> DATASET RECORDS:
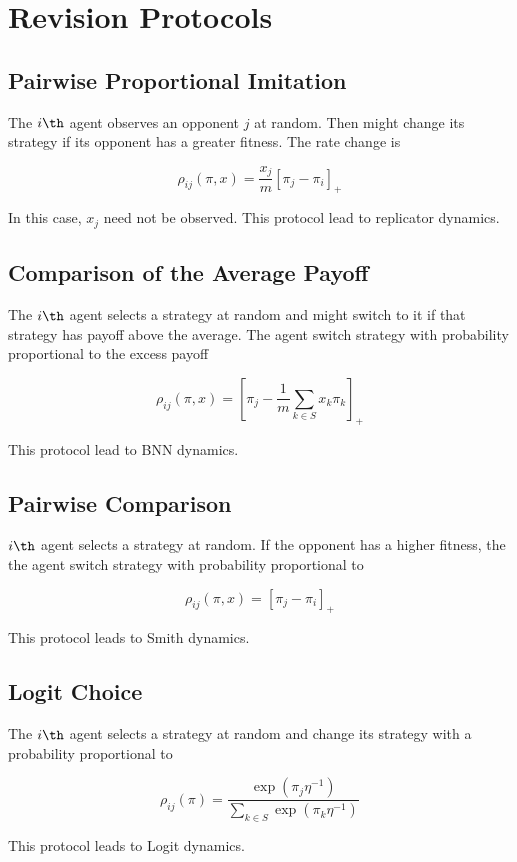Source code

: 

\section{Revision Protocols}


\subsection{Pairwise Proportional Imitation}

The $i\th$ agent observes an opponent $j$ at random. Then might change its strategy if  its opponent has a greater fitness. The rate change is 

\begin{equation}
\rho_{ij}(\pi, x) = \frac{x_j}{m} [\pi_j - \pi_i]_+
\end{equation}

In this case, $x_j$ need not be observed. This protocol lead to replicator dynamics.


	

\subsection{Comparison of the Average Payoff}

The $i\th$ agent selects a strategy at random and might switch to it if that strategy has payoff above the average. The agent switch strategy with probability proportional to the excess payoff

\begin{equation}
\rho_{ij}(\pi, x) = \left[ \pi_j - \frac{1}{m} \sum_{k\in S} x_k \pi_k \right]_+
\end{equation}

This protocol lead to BNN dynamics.

\subsection{Pairwise Comparison}

$i\th$ agent selects a strategy at random. If the opponent has a higher fitness, the the agent switch strategy with probability proportional to

\begin{equation}
\rho_{ij}(\pi, x) = \left[ \pi_j - \pi_i \right]_+
\end{equation}

This protocol leads to Smith dynamics.



\subsection{Logit Choice}

The $i\th$ agent selects a strategy at random and change its strategy with a probability proportional to 

\begin{equation}
\rho_{ij}(\pi) = \frac{ \exp(\pi_j \eta^{-1} ) }{ \sum_{k \in S} \exp(\pi_k \eta^{-1} ) }
\end{equation}

This protocol leads to Logit dynamics.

> WORK ORDER: A word-for-word restatement of the records above from the line containing "In this case, $x_j$" to their final line is all the answer should hold.

> RESPONSE TO THIS TASK:
In this case, $x_j$ need not be observed. This protocol lead to replicator dynamics.


	

\subsection{Comparison of the Average Payoff}

The $i\th$ agent selects a strategy at random and might switch to it if that strategy has payoff above the average. The agent switch strategy with probability proportional to the excess payoff

\begin{equation}
\rho_{ij}(\pi, x) = \left[ \pi_j - \frac{1}{m} \sum_{k\in S} x_k \pi_k \right]_+
\end{equation}

This protocol lead to BNN dynamics.

\subsection{Pairwise Comparison}

$i\th$ agent selects a strategy at random. If the opponent has a higher fitness, the the agent switch strategy with probability proportional to

\begin{equation}
\rho_{ij}(\pi, x) = \left[ \pi_j - \pi_i \right]_+
\end{equation}

This protocol leads to Smith dynamics.



\subsection{Logit Choice}

The $i\th$ agent selects a strategy at random and change its strategy with a probability proportional to 

\begin{equation}
\rho_{ij}(\pi) = \frac{ \exp(\pi_j \eta^{-1} ) }{ \sum_{k \in S} \exp(\pi_k \eta^{-1} ) }
\end{equation}

This protocol leads to Logit dynamics.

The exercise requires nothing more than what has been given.